[Tarantool-patches] [PATCH v2 1/7] sql: remove implicit cast for assignment

Mon Jun 22 11:23:21 MSK 2020

On 17 Jun 15:36, imeevma at tarantool.org wrote:
> This patch removes implicit cast for assignment, however,
> it is allowed to implicitly cast DOUBLE to INTEGER and
> vice versa.
> 
> Closes #3809
> ---
> 
> diff --git a/src/box/sql/vdbe.c b/src/box/sql/vdbe.c
> index 6b769805c..ae2622c9e 100644
> --- a/src/box/sql/vdbe.c
> +++ b/src/box/sql/vdbe.c
> @@ -418,6 +418,113 @@ sql_value_apply_type(
>  	mem_apply_type((Mem *) pVal, type);
>  }
>  
> +/**
> + * Check that mem_type of the mem is compatible with given type.
> + * In the case of numeric values, this function tries to convert
> + * the mem to the specified type and returns -1 if this is not
> + * possible.
> + *
> + * @param mem The value to check.
> + * @param type The type to check.
> + */
> +static int
> +mem_check_types(struct Mem *mem, enum field_type type)

I'd rename it to mem_icast_to_type() or mem_impl_cast_to_type()
or smth like that.

> +{
> +	if ((mem->flags & MEM_Null) != 0)
> +		return 0;
> +	assert(type < field_type_MAX);
> +	uint32_t flags = mem->flags;
> +	switch (type) {

Instead of such long switch-cases could we organize it in one table
containing valid conversions? I mean sort of field_mp_type_is_compatible()
To provide not only check but execution mechanism you can fill
table with pointers to functions implementing particular casts.
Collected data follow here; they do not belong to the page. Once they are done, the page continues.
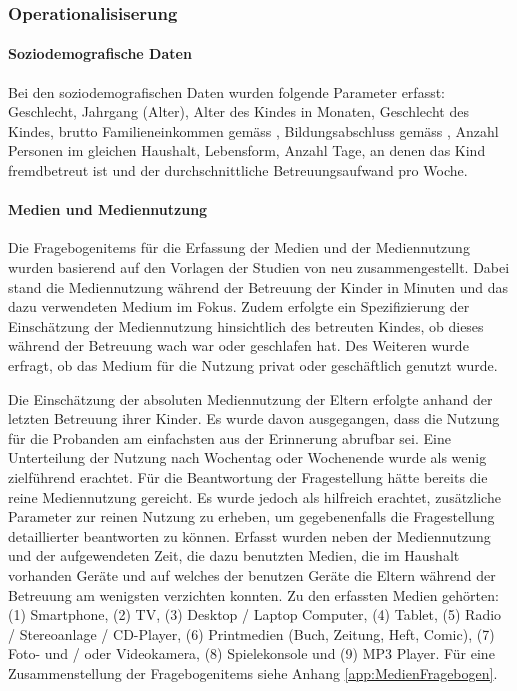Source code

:\subsubsection{Operationalisiserung} \label{sec:Operationalisierung}


\paragraph{Soziodemografische Daten}\label{sec:SoziodemografischeDaten}
Bei den soziodemografischen Daten wurden folgende Parameter erfasst: Geschlecht, Jahrgang (Alter), Alter des Kindes in Monaten, Geschlecht des Kindes, brutto Familieneinkommen gemäss , Bildungsabschluss gemäss , Anzahl Personen im gleichen Haushalt, Lebensform, Anzahl Tage, an denen das Kind fremdbetreut ist und der durchschnittliche Betreuungsaufwand pro Woche.

\paragraph{Medien und Mediennutzung}\label{sec:MedienMediennutzung}
Die Fragebogenitems für die Erfassung der Medien und der Mediennutzung wurden basierend auf den Vorlagen der Studien von  neu zusammengestellt. Dabei stand die Mediennutzung während der Betreuung der Kinder in Minuten und das dazu verwendeten Medium im Fokus. Zudem erfolgte ein Spezifizierung der Einschätzung der Mediennutzung hinsichtlich des betreuten Kindes, ob dieses während der Betreuung wach war oder geschlafen hat. Des Weiteren wurde erfragt, ob das Medium für die Nutzung privat oder geschäftlich genutzt wurde. 

Die Einschätzung der absoluten Mediennutzung der Eltern erfolgte anhand der letzten Betreuung ihrer Kinder. Es wurde davon ausgegangen, dass die Nutzung für die Probanden am einfachsten aus der Erinnerung abrufbar sei. Eine Unterteilung der Nutzung nach Wochentag oder Wochenende wurde als wenig zielführend erachtet. Für die Beantwortung der Fragestellung hätte bereits die reine Mediennutzung gereicht. Es wurde jedoch als hilfreich erachtet, zusätzliche Parameter zur reinen Nutzung zu erheben, um gegebenenfalls die Fragestellung detaillierter beantworten zu können. Erfasst wurden neben der Mediennutzung und der aufgewendeten Zeit, die dazu benutzten Medien, die im Haushalt vorhanden Geräte und auf welches der benutzen Geräte die Eltern während der Betreuung am wenigsten verzichten konnten. Zu den erfassten Medien gehörten: (1) Smartphone, (2) TV, (3) Desktop / Laptop Computer, (4) Tablet, (5) Radio / Stereoanlage / CD-Player, (6) Printmedien (Buch, Zeitung, Heft, Comic), (7) Foto- und / oder Videokamera, (8) Spielekonsole und (9) MP3 Player. Für eine Zusammenstellung der Fragebogenitems siehe Anhang \ref{app:MedienFragebogen}.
> +	case FIELD_TYPE_INTEGER:
> +		if ((flags & (MEM_Int | MEM_UInt)) != 0)
> +			return 0;
> +		if ((flags & MEM_Real) == 0)
> +			return -1;
> +		double d = mem->u.r;
> +		if (d >= (double)UINT64_MAX || d < (double)INT64_MIN)
> +			return -1;
> +		if (d < (double)INT64_MAX) {
> +			int64_t i = (int64_t) d;
> +			if (i == d) {
> +				mem_set_int(mem, i, i <= -1);
> +				return 0;
> +			}
> +			return -1;
> +		}
> +		uint64_t u = (uint64_t) d;
> +		if (u == d) {
> +			mem_set_u64(mem, u);
> +			return 0;
> +		}
> +		return -1;
> +	case FIELD_TYPE_SCALAR:
> +		/* Can't cast MAP and ARRAY to scalar types. */

Except for map and arrays we alread have decimal. IS this function
able to handle it?

> +		if ((flags & MEM_Subtype) == 0 ||
> +		    mem->subtype != SQL_SUBTYPE_MSGPACK)
> +			return 0;
> +		assert(mp_typeof(*mem->z) == MP_MAP ||
> +		       mp_typeof(*mem->z) == MP_ARRAY);
> +		return -1;
> @@ -2776,6 +2883,31 @@ case OP_ApplyType: {
>  	break;
>  }
>  
> +/* Opcode: CheckType P1 P2 * P4 *

ApplyType was quite suitable name, meanwhile CheckType is a bit confusing
since in fact it doesn't only check but cast (apply, coerce or whatever)
mem to given type.

> + * Synopsis: type(r[P1 at P2])
> + *
> + * Check that types of P2 registers starting from register
> + * P1 are compatible with given with given field types in P4.
> + */
> +case OP_CheckType: {
> +	enum field_type *types = pOp->p4.types;
> +	assert(types != NULL);
> +	assert(types[pOp->p2] == field_type_MAX);
> +	pIn1 = &aMem[pOp->p1];
> +	enum field_type type;
> +	while((type = *(types++)) != field_type_MAX) {
> +		assert(pIn1 <= &p->aMem[(p->nMem+1 - p->nCursor)]);
> +		assert(memIsValid(pIn1));
> +		if (mem_check_types(pIn1, type) != 0) {
> +			diag_set(ClientError, ER_SQL_TYPE_MISMATCH,
> +				 mem_type_to_str(pIn1), field_type_strs[type]);
> +			goto abort_due_to_error;
> +		}
> +		pIn1++;
> +	}
> +	break;
> +}
> +
> diff --git a/src/box/sql/vdbemem.c b/src/box/sql/vdbemem.c
> index 8dad2db9a..9e8586ffc 100644
> --- a/src/box/sql/vdbemem.c
> +++ b/src/box/sql/vdbemem.c
> @@ -839,6 +839,13 @@ mem_set_int(struct Mem *mem, int64_t value, bool is_neg)
>  	}
>  }
>  
> +void
> +mem_set_double(struct Mem *mem, double value)
> +{

I see inconsistency with other setters: they provide auxiliary
clean-up in case mem has one of Agg/Dyn/Frame flags. Please
investigate whether it is really required and if it is so add
it to current one (or remove from other setters).

> +	mem->u.r = value;
> +	MemSetTypeFlag(mem, MEM_Real);
> +}
> +
> diff --git a/test/sql-tap/autoinc.test.lua b/test/sql-tap/autoinc.test.lua
> index 37e65e541..ec8dfeab1 100755
> --- a/test/sql-tap/autoinc.test.lua
> +++ b/test/sql-tap/autoinc.test.lua
> @@ -618,7 +618,7 @@ test:do_catchsql_test(
>              INSERT INTO t2 VALUES('asd'); 
>      ]], {
>          -- <autoinc-10.2>
> -        1, "Type mismatch: can not convert asd to integer"
> +        1, "Type mismatch: can not convert text to integer"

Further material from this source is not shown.